Monday, August 31, 2009

FINANCES


Birren #3

May 26, 2006


Roaring Twenties! Flaming Youth! Too Much Money! Mother took flying lessons, and Father drove a Duesenburg!


These are the stories I grew up with. But I was born in 1927, and the Crash of '29 changed all of that, and I grew up in the Great Depression. So money was always a topic of conversation - though never personal.


My grandfather, William C. Feindt, was a bricklayer, and worked steadily. He and his wife, Minnie, owned the home on South Street where my mother was born and grew up. A brick building, there were two small apartments on the second floor which were rented out. Minnie's brother, Henry Frisch, a police sergeant assigned to the mayor's office, lived just across the street with his family including his son, Harry, and daughter, Dora, who became Will's second wife. Many years later I found that the property was in Minnie's name, and after her death Will had a lifetime interest in the estate, and after his death, the "children of her daughter's body" had an interest for ten years, after which the property was to be sold and the proceeds divided between them and the Red Cross. Obviously someone had to have a certain knowledge of the law to produce a document so detailed.


After Minnie's death in 1924, Will married Dora, and in 1927 they built a large duplex in a new subdivision (Harvard Terrace), again with the idea of an income resulting from this new property. Will, who was a brickmason, built a frame house because brick would have cost an additional $1,000, a large sum at the time, and he regretted it for the rest of his life. But I never heard of a mortgage, and when the Crash came in 1929, the family home was secure.
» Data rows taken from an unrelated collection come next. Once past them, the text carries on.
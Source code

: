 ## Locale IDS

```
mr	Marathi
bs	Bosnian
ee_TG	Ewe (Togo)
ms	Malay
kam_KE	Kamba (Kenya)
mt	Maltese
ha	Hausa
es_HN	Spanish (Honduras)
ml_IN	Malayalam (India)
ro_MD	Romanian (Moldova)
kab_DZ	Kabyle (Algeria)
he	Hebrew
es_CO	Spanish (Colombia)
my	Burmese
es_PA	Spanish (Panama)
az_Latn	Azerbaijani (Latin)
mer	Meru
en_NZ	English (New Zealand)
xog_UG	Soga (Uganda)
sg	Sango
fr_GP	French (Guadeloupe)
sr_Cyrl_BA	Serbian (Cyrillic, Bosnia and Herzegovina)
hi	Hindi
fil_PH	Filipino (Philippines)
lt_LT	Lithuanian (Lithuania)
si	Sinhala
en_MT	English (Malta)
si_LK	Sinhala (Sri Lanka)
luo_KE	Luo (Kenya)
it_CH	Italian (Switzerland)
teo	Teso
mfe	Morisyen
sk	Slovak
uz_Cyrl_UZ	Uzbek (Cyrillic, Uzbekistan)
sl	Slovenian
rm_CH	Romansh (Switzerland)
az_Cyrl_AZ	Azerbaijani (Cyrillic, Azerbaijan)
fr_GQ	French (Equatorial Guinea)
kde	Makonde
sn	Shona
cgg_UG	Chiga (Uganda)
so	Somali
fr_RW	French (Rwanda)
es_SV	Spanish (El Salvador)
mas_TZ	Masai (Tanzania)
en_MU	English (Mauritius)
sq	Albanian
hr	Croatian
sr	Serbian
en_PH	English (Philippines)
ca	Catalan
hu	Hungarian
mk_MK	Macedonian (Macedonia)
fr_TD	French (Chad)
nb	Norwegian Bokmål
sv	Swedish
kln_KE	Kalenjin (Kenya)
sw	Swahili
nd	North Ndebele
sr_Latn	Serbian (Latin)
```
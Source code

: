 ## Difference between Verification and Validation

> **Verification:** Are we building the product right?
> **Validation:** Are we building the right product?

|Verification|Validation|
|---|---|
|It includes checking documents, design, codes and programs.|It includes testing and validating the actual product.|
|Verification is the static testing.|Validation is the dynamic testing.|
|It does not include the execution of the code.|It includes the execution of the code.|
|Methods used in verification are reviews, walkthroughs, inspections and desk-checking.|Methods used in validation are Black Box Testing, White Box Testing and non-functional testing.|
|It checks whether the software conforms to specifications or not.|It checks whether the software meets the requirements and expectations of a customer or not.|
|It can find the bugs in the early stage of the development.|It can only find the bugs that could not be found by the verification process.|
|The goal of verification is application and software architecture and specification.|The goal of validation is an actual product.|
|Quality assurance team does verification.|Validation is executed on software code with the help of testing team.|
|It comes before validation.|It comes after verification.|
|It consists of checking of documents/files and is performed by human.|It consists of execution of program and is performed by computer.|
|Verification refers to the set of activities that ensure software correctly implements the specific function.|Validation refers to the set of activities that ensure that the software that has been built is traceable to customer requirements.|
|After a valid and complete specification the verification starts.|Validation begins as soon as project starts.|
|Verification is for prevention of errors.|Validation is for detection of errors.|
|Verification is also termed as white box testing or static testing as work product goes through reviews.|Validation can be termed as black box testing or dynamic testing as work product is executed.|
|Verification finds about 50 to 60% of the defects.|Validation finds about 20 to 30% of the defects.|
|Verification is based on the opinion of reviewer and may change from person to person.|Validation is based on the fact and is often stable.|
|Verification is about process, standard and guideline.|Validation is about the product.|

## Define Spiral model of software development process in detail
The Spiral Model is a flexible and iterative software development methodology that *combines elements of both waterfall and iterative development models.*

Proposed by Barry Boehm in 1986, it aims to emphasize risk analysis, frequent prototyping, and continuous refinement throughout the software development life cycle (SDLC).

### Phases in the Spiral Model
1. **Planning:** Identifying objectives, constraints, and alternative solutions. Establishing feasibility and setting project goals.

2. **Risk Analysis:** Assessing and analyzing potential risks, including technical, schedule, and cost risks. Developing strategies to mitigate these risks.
Will was the oldest of ten children (nine boys and the youngest, a girl), so there were loads of aunts, uncles, cousins, etc. Although definitely middle class, Will was

the patriarch of the family and certainly the most financially secure. During the Depression, the old home on South Street was rented out: the large ground floor apartment was $25 per month, and the two upstairs apartments went for $11 and $9 each. Tenants were mostly members of St. Lucas Lutheran Church, and if the rent was not paid, no action was usually taken. For a while, the wife of the ground floor tenant did our family laundry in part payment.


When Mother became a Social Service worker she occasionally took me on her rounds so I became very aware of large families living in garages, rooms with no heat or plumbing, and the general malaise of the time. Her income, though not

large to begin with, was steady, and increased as she was promoted; her second

husband was a successful salesman, and provided the ability to have some of the luxuries such as vacations and antique collecting.
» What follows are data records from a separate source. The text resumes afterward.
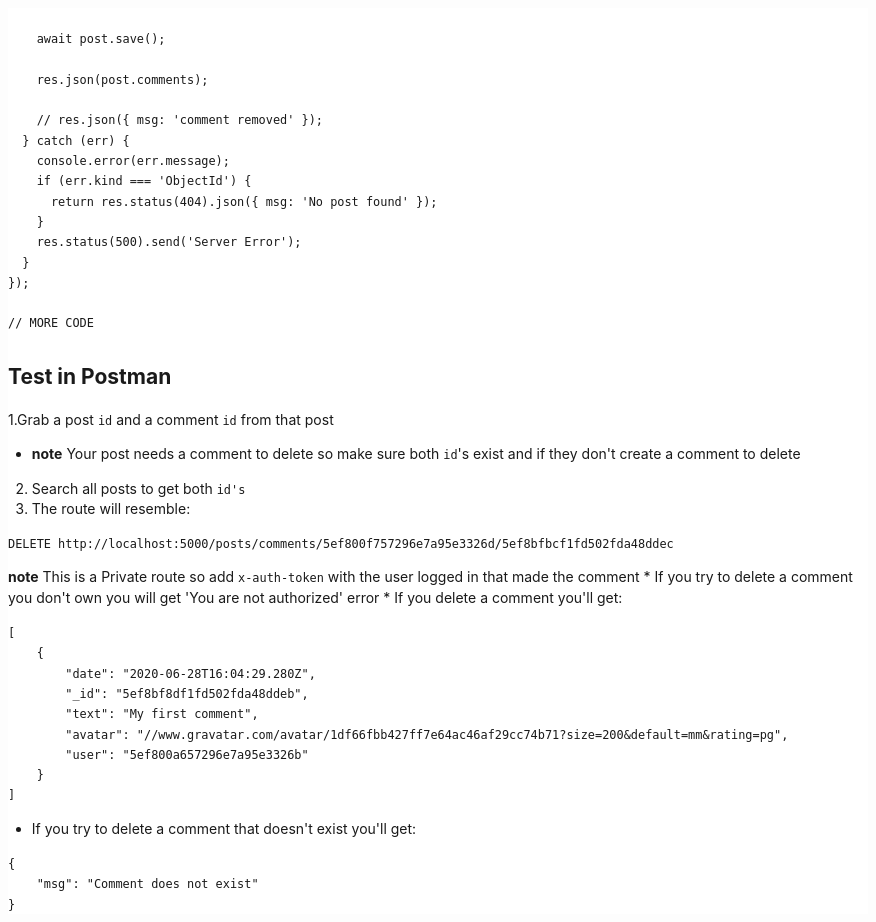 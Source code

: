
 ```

    await post.save();

    res.json(post.comments);

    // res.json({ msg: 'comment removed' });
  } catch (err) {
    console.error(err.message);
    if (err.kind === 'ObjectId') {
      return res.status(404).json({ msg: 'No post found' });
    }
    res.status(500).send('Server Error');
  }
});

// MORE CODE
```

## Test in Postman
1.Grab a post `id` and a comment `id` from that post
  * **note** Your post needs a comment to delete so make sure both `id`'s exist and if they don't create a comment to delete
2. Search all posts to get both `id's`
3. The route will resemble:

`DELETE http://localhost:5000/posts/comments/5ef800f757296e7a95e3326d/5ef8bfbcf1fd502fda48ddec`

**note** This is a Private route so add `x-auth-token` with the user logged in that made the comment
      * If you try to delete a comment you don't own you will get 'You are not authorized' error
      * If you delete a comment you'll get:

```
[
    {
        "date": "2020-06-28T16:04:29.280Z",
        "_id": "5ef8bf8df1fd502fda48ddeb",
        "text": "My first comment",
        "avatar": "//www.gravatar.com/avatar/1df66fbb427ff7e64ac46af29cc74b71?size=200&default=mm&rating=pg",
        "user": "5ef800a657296e7a95e3326b"
    }
]
```

* If you try to delete a comment that doesn't exist you'll get:

```
{
    "msg": "Comment does not exist"
}
```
The apartment on Princeton provided a good income, and I remember tenants like Mrs. Altar, sister of the Roman Catholic Bishop of Toledo, and the writer, James Warner Bellah, among them.


Dad was one of the few in the family who had an automobile, and usually bought a new Dodge every other year. When the big dinners, Thanksgiving, Christmas, etc.

came along they were almost always held in our house which could seat 15 or more (very crowded) in the dining room.


When I went to summer camp, Dad paid to have an older cousin go to camp as well to look out for me (though I was unaware of the arrangement at the time). When Dad had a heart attack, and was advised to go to Florida for the winter, we sublet our flat and took off without concern.


In Florida one year Dad and a man from Saginaw, Michigan, whom we had met on our first winter in Dania (The Tomato Center of Florida), decided that they would rent an acre of land and grow tomatoes. Dad was a bricklayer, and Mr. Kerr was a retail grocer, but their lack of experience did not deter them. Twice someone came in and cleaned out the tomatoes the night before they were to be picked, so at the end of the season each of the men had lost about fifty dollars; their wives considered it a good investment since it kept them busy and out of the house.


Thus, while my classmates at Harvard Grade School were generally from more up-scale social backgrounds (business and professional men) I never felt that I would be unable to keep up.


The Great Depression dominated American Life for more than a decade of my early childhood, yet my family was able to give me a sense of security for which I am truly grateful.